The appeal related to the granting of Zedra’s application to amend the petition under section 994 of the Companies Act 2006. The respondents resisted that amendment on the basis that the claim was time-barred under the 1980 Act and thus time limitations applied.

The petition was presented in January 2019 to the original respondents, THG plc and 14 named individuals (directors or former directors of the company). Most of the complaints in the original one were struck out or dismissed. Zedra made an application to amend the petition in June 2022 which was heard in December 2022 and a judgement was granted in January 2023. One of the re-amendments ‘alleges that the directors were in breach of their statutory duty to act lawfully, in good faith for proper purposes and fairly as between different shareholders when exercising the power to allot shares and the power to capitalise profits and appropriate the capitalised profits to shareholders.’

Decision:

The Court of Appeal, in a unanimous judgment, held that they were not bound by the ratio of the earlier Court of Appeal decision in Bailey v Cherry Hill Skip Hire Ltd [2022] and that contrary to “over 40 years’ received wisdom”, limitation periods do apply to unfair prejudice petitions under section 994 of the Companies Act 2006. 

The Court starts by explaining that unfair prejudice petitions are not mentioned in the Limitation Act 1980. The Court was not of the view that section 994 fell outside the scope of the Limitation Act 1980. 

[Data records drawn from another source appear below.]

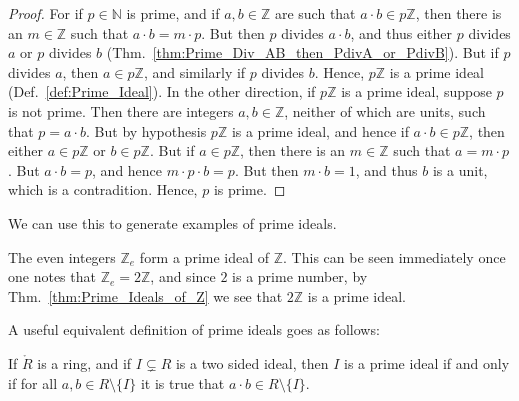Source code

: \documentclass{article}                                                        %
\begin{document}
        \begin{proof}
            For if $p\in\mathbb{N}$ is prime, and if $a,b\in\mathbb{Z}$ are such
            that $a\cdot{b}\in{p}\mathbb{Z}$, then there is an $m\in\mathbb{Z}$
            such that $a\cdot{b}=m\cdot{p}$. But then $p$ divides $a\cdot{b}$,
            and thus either $p$ divides $a$ or $p$ divides $b$
            (Thm.~\ref{thm:Prime_Div_AB_then_PdivA_or_PdivB}). But if $p$
            divides $a$, then $a\in{p}\mathbb{Z}$, and similarly if $p$ divides
            $b$. Hence, $p\mathbb{Z}$ is a prime ideal
            (Def.~\ref{def:Prime_Ideal}). In the other direction, if
            $p\mathbb{Z}$ is a prime ideal, suppose $p$ is not prime. Then there
            are integers $a,b\in\mathbb{Z}$, neither of which are units, such
            that $p=a\cdot{b}$. But by hypothesis $p\mathbb{Z}$ is a prime
            ideal, and hence if $a\cdot{b}\in{p}\mathbb{Z}$, then either
            $a\in{p}\mathbb{Z}$ or $b\in{p}\mathbb{Z}$. But if
            $a\in{p}\mathbb{Z}$, then there is an $m\in\mathbb{Z}$ such that
            $a=m\cdot{p}$. But $a\cdot{b}=p$, and hence $m\cdot{p}\cdot{b}=p$.
            But then $m\cdot{b}=1$, and thus $b$ is a unit, which is a
            contradition. Hence, $p$ is prime.
        \end{proof}
        We can use this to generate examples of prime ideals.
        \begin{example}
            The even integers $\mathbb{Z}_{e}$ form a prime ideal of
            $\mathbb{Z}$. This can be seen immediately once one notes that
            $\mathbb{Z}_{e}=2\mathbb{Z}$, and since $2$ is a prime number,
            by Thm.~\ref{thm:Prime_Ideals_of_Z} we see that $2\mathbb{Z}$ is a
            prime ideal.
        \end{example}
        A useful equivalent definition of prime ideals goes as follows:
        \begin{theorem}
            If $\ring{R}$ is a ring, and if $I\subsetneq{R}$ is a two sided
            ideal, then $I$ is a prime ideal if and only if for all
            $a,b\in{R}\setminus\{I\}$ it is true that
            $a\cdot{b}\in{R}\setminus\{I\}$.
        \end{theorem}
\end{document}
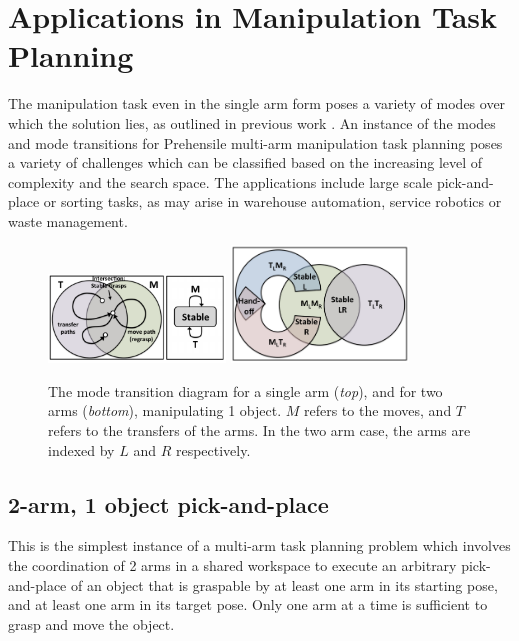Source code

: \section{Applications in Manipulation Task Planning}
The manipulation task even in the single arm form poses a variety of modes over which the solution lies, as outlined in previous work \cite{dobson2015planning}. An instance of the modes and mode transitions for 
Prehensile multi-arm manipulation task planning poses a variety of challenges which can be classified based on the increasing level of complexity and the search space. The applications include large scale pick-and-place or sorting tasks, as may arise in warehouse automation, service robotics or waste management. 

\begin{figure}[h]
\centering
\includegraphics[width=0.42\textwidth]{figures/single_arm}
\includegraphics[width=0.42\textwidth]{figures/dual_arm}
\caption{The mode transition diagram for a single arm (\textit{top}), and for two arms (\textit{bottom}), manipulating 1 object. $M$ refers to the moves, and $T$ refers to the transfers of the arms. In the two arm case, the arms are indexed by $L$ and $R$ respectively.
}
\label{fig:single_dual_modes}
\end{figure}

\subsection{2-arm, 1 object pick-and-place}
This is the simplest instance of a multi-arm task planning problem which involves the coordination of 2 arms in a shared workspace to execute an arbitrary pick-and-place of an object that is graspable by at least one arm in its starting pose, and at least one arm in its target pose. Only one arm at a time is sufficient to grasp and move the object.

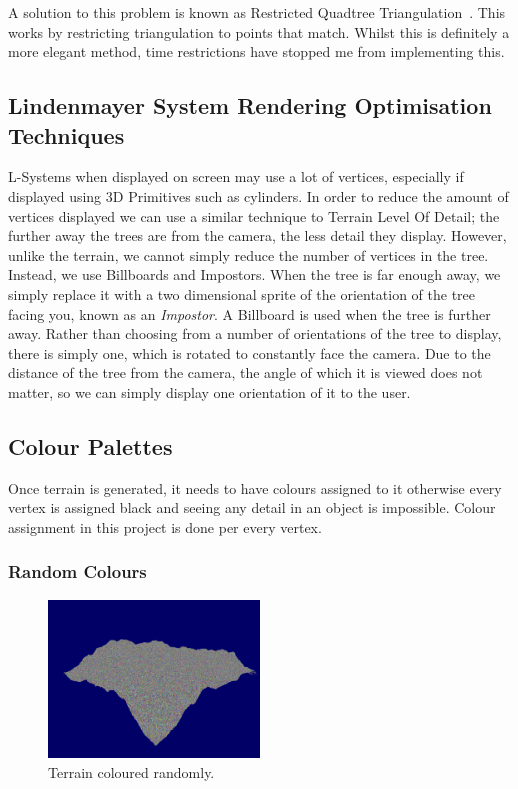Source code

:\documentclass[a4paper,10pt]{report}
\begin{document}
A solution to this problem is known as Restricted Quadtree Triangulation~\cite{pajarola1998large}. This works by restricting triangulation to points that match. Whilst this is definitely a more elegant method, time restrictions have stopped me from implementing this. 

\subsection{Lindenmayer System Rendering Optimisation Techniques}
L-Systems when displayed on screen may use a lot of vertices, especially if displayed using 3D Primitives such as cylinders. In order to reduce the amount of vertices displayed we can use a similar technique to Terrain Level Of Detail; the further away the trees are from the camera, the less detail they display. However, unlike the terrain, we cannot simply reduce the number of vertices in the tree. Instead, we use Billboards and Impostors. When the tree is far enough away, we simply replace it with a two dimensional sprite of the orientation of the tree facing you, known as an \textit{Impostor}. A Billboard is used when the tree is further away. Rather than choosing from a number of orientations of the tree to display, there is simply one, which is rotated to constantly face the camera. Due to the distance of the tree from the camera, the angle of which it is viewed does not matter, so we can simply display one orientation of it to the user.

\clearpage
\subsection{Colour Palettes}
Once terrain is generated, it needs to have colours assigned to it otherwise every vertex is assigned black and seeing any detail in an object is impossible. Colour assignment in this project is done per every vertex.

\subsubsection{Random Colours}
\begin{figure}[ht!]
    \centering
  \includegraphics[width=0.5\textwidth]{Images/Screenshots/palette-r.png}
 \caption{Terrain coloured randomly.}
 \label{fig:palette-r}
\end{figure}
\end{document}
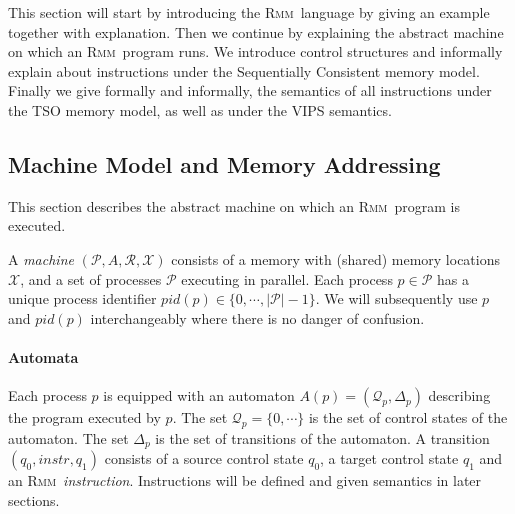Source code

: \documentclass[a4paper]{article}
\newcommand{\rmm}{\textsc{Rmm}}
\begin{document}
This section will start by introducing the \rmm\ language by giving an
example together with explanation. Then we continue by explaining the
abstract machine on which an \rmm\ program runs. We introduce control
structures and informally explain about instructions under the
Sequentially Consistent memory model. Finally we give formally and
informally, the semantics of all instructions under the TSO memory
model, as well as under the VIPS semantics.

\subsection{Machine Model and Memory Addressing}\label{sec:abstmachinememaddr}

This section describes the abstract machine on which an \rmm\ program is
executed.

\newcommand{\vars}{\mathcal{X}} %
\newcommand{\procs}{\mathcal{P}} %
\newcommand{\automata}{A} %
\newcommand{\pautomaton}[1]{A(#1)} %
\newcommand{\regs}{\mathcal{R}} %
\newcommand{\pregs}[1]{\mathcal{R}(#1)} %
\newcommand{\pcstates}[1]{\mathcal{Q}_{#1}} %
\newcommand{\ptransitions}[1]{\Delta_{#1}} %


A \emph{machine} $(\procs,\automata,\regs,\vars)$ consists of a memory
with (shared) memory locations $\vars$, and a set of processes
$\procs$ executing in parallel. Each process $p\in\procs$ has a unique
process identifier $pid(p) \in \{0,\cdots,|\procs|-1\}$. We will
subsequently use $p$ and $pid(p)$ interchangeably where there is no
danger of confusion.

\paragraph{Automata}
Each process $p$ is equipped with an automaton $\pautomaton{p} =
(\pcstates{p},\ptransitions{p})$ describing the program executed by
$p$. The set $\pcstates{p} = \{0,\cdots\}$ is the set of control
states of the automaton. The set $\ptransitions{p}$ is the set of
transitions of the automaton. A transition $(q_0,instr,q_1)$ consists
of a source control state $q_0$, a target control state $q_1$ and an
\rmm\ \emph{instruction}. Instructions will be defined and given
semantics in later sections.
\end{document}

The Court ruled that the limitation period is 12 years under section 8 of the Limitation Act 1980, unless the claim is one for compensation or monetary relief whereas the limitation period is 6 years under section 9 of the same Act.  Here as the Petitioner was claiming equitable compensation for the loss allegedly suffered from an unlawful exclusion from a bonus share issue, the claim amounted to an action to recover a sum and was subject to the shorter limitation period under section 9. As a result, the Petitioner was barred from bringing the claim. However, Lewison L J noted that a share buy-out order would not be caught by section 9 and would be subject to a 12-year limitation period. 

The Court analysed the justification for the lack of a limitation period. One such reason is that ‘petitioners rely on a course of conduct as amounting cumulatively to unfair prejudice’. Lewison L J continued by stating that “Once conduct (whether individually or cumulatively) amounts to unfair prejudice, there is no particular reason why a petitioner should be in any more favourable position than any other litigant” in raising a fairness argument. 

The Court of Appeal also held that the provisions of section 35 of the Limitation Act 1980 and CPR 17.4 apply to applications to amend an unfair prejudice petition.

Implications:

This judgement will send shockwaves through the company law world as the Court ruled that the received wisdom was incorrect. This judgement effectively puts an end to the assumption that the Limitation Act 1980 does not apply to unfair prejudice petitions. This decision might limit the number of potential claims, as any financial claims will be subject to a 6-year limitation. Practitioners will have to be careful while writing a petition, especially given that some forms of relief might be time-barred. 

A point that was not clear from the judgement is whether an unfair prejudice can be considered continuing and, if so, whether this overcomes the limitation problem (although there are dicta to that effect). There is also a chance that this case might proceed to the Supreme Court.